If we lean into this language, we risk forgetting that the vast majority of Germans in the 1930s were no different than the vast majority of us today—they had lives, jobs, families, and they looked the other way or even participated because they didn't want to rock the boat and risk those things. They were not Nazis, they were just citizens, but they enabled genocide.
I don't think that embracing the label "Nazi" for everyday Germans who never joined the party (and maybe even voted against Hitler when there was still a vote!) will scare people into standing up if they end up in a similar situation, it will just serve to create the sense that "1930s Germany was a really awful place with a lot of awful people and aren't I glad that I don't live there?"
If we take the approach instead of talking about how many ordinary people aided and abetted the Nazi cause by being silent—how they committed war crimes without ever being a Nazi—I think that will actually be more effective at teaching people how to avoid recreating the Third Reich.
Yes, I could indeed see that being the more effective approach to stir reflection in those who would reflexively & categorically reject any such association with the label. Cheers.

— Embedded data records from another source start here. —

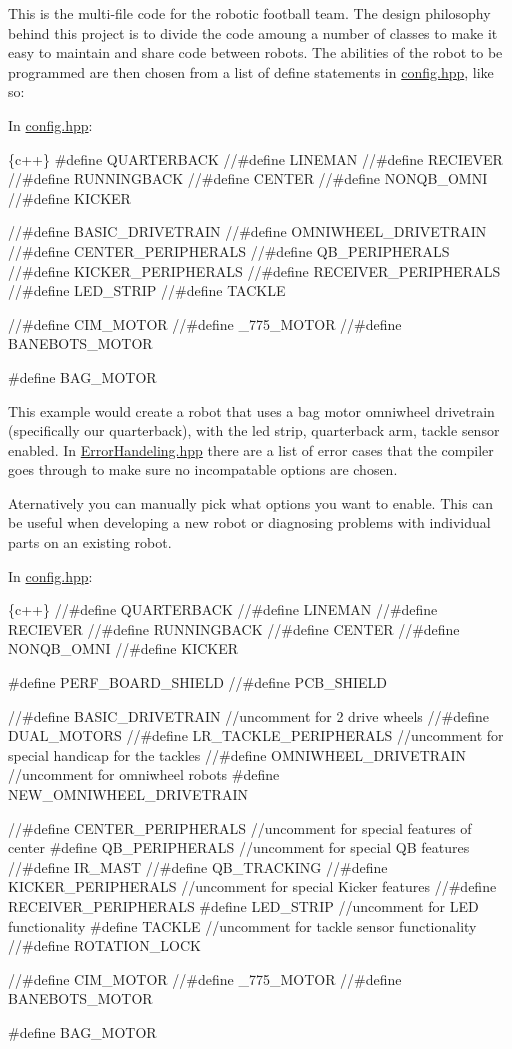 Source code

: This is the multi-\/file code for the robotic football team. The design philosophy behind this project is to divide the code amoung a number of classes to make it easy to maintain and share code between robots. The abilities of the robot to be programmed are then chosen from a list of define statements in \mbox{\hyperlink{_config_8hpp_source}{config.\+hpp}}, like so\+:

In \mbox{\hyperlink{_config_8hpp_source}{config.\+hpp}}\+: 
\begin{DoxyCode}
\{c++\}
#define QUARTERBACK
//#define LINEMAN
//#define RECIEVER
//#define RUNNINGBACK
//#define CENTER
//#define NONQB\_OMNI
//#define KICKER

//#define BASIC\_DRIVETRAIN
//#define OMNIWHEEL\_DRIVETRAIN
//#define CENTER\_PERIPHERALS
//#define QB\_PERIPHERALS
//#define KICKER\_PERIPHERALS
//#define RECEIVER\_PERIPHERALS
//#define LED\_STRIP
//#define TACKLE

//#define CIM\_MOTOR
//#define \_775\_MOTOR
//#define BANEBOTS\_MOTOR

#define BAG\_MOTOR
\end{DoxyCode}
 This example would create a robot that uses a bag motor omniwheel drivetrain (specifically our quarterback), with the led strip, quarterback arm, tackle sensor enabled. In \mbox{\hyperlink{_error_handeling_8hpp_source}{Error\+Handeling.\+hpp}} there are a list of error cases that the compiler goes through to make sure no incompatable options are chosen.

Aternatively you can manually pick what options you want to enable. This can be useful when developing a new robot or diagnosing problems with individual parts on an existing robot.

In \mbox{\hyperlink{_config_8hpp_source}{config.\+hpp}}\+: 
\begin{DoxyCode}
\{c++\}
//#define QUARTERBACK
//#define LINEMAN
//#define RECIEVER
//#define RUNNINGBACK
//#define CENTER
//#define NONQB\_OMNI
//#define KICKER

#define PERF\_BOARD\_SHIELD
//#define PCB\_SHIELD

//#define BASIC\_DRIVETRAIN    //uncomment for 2 drive wheels
//#define DUAL\_MOTORS
//#define LR\_TACKLE\_PERIPHERALS         //uncomment for special handicap for the tackles
//#define OMNIWHEEL\_DRIVETRAIN  //uncomment for omniwheel robots
#define NEW\_OMNIWHEEL\_DRIVETRAIN

//#define CENTER\_PERIPHERALS  //uncomment for special features of center 
#define QB\_PERIPHERALS      //uncomment for special QB features
//#define IR\_MAST
//#define QB\_TRACKING
//#define KICKER\_PERIPHERALS  //uncomment for special Kicker features
//#define RECEIVER\_PERIPHERALS  
#define LED\_STRIP       //uncomment for LED functionality
#define TACKLE          //uncomment for tackle sensor functionality
//#define ROTATION\_LOCK

//#define CIM\_MOTOR
//#define \_775\_MOTOR
//#define BANEBOTS\_MOTOR

#define BAG\_MOTOR
\end{DoxyCode}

Nazi imagery now symbolizes ultimate evil, but that's the effect of history and reflection and cultural symbols changing. Fascism, including in 1930s Germany, is always packaged up in appealing packaging. It seems appealing, promising national revival and cherished values.
People didn't sign up for overt evil; they got swept up in something that appeared reasonable and popular, or just said nothing about the same.
This is the real lesson that I think we're losing; that it's possible to be an ordinary person of ordinary good morals, and to support terrible crimes happening if one isn't careful.